START Given records
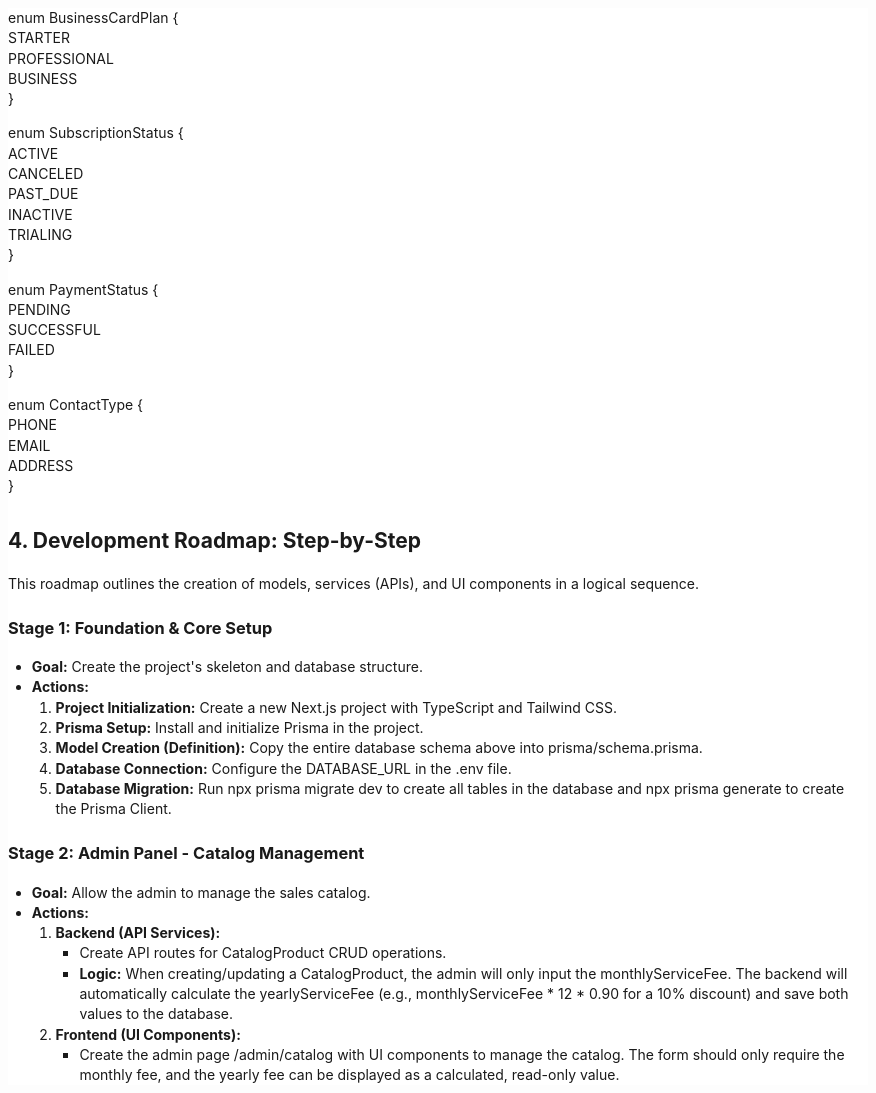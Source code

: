 enum BusinessCardPlan {  
  STARTER  
  PROFESSIONAL  
  BUSINESS  
}

enum SubscriptionStatus {  
  ACTIVE  
  CANCELED  
  PAST\_DUE  
  INACTIVE  
  TRIALING  
}

enum PaymentStatus {  
  PENDING  
  SUCCESSFUL  
  FAILED  
}

enum ContactType {  
  PHONE  
  EMAIL  
  ADDRESS  
}

## **4\. Development Roadmap: Step-by-Step**

This roadmap outlines the creation of models, services (APIs), and UI components in a logical sequence.

### **Stage 1: Foundation & Core Setup**

* **Goal:** Create the project's skeleton and database structure.  
* **Actions:**  
  1. **Project Initialization:** Create a new Next.js project with TypeScript and Tailwind CSS.  
  2. **Prisma Setup:** Install and initialize Prisma in the project.  
  3. **Model Creation (Definition):** Copy the entire database schema above into prisma/schema.prisma.  
  4. **Database Connection:** Configure the DATABASE\_URL in the .env file.  
  5. **Database Migration:** Run npx prisma migrate dev to create all tables in the database and npx prisma generate to create the Prisma Client.

### **Stage 2: Admin Panel \- Catalog Management**

* **Goal:** Allow the admin to manage the sales catalog.  
* **Actions:**  
  1. **Backend (API Services):**  
     * Create API routes for CatalogProduct CRUD operations.  
     * **Logic:** When creating/updating a CatalogProduct, the admin will only input the monthlyServiceFee. The backend will automatically calculate the yearlyServiceFee (e.g., monthlyServiceFee \* 12 \* 0.90 for a 10% discount) and save both values to the database.  
  2. **Frontend (UI Components):**  
     * Create the admin page /admin/catalog with UI components to manage the catalog. The form should only require the monthly fee, and the yearly fee can be displayed as a calculated, read-only value.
END Given records
** Assigned task **
Scan the entries above for the string "Setup" and copy each line containing it.

** Exercise response **
### **Stage 1: Foundation & Core Setup**
  2. **Prisma Setup:** Install and initialize Prisma in the project.  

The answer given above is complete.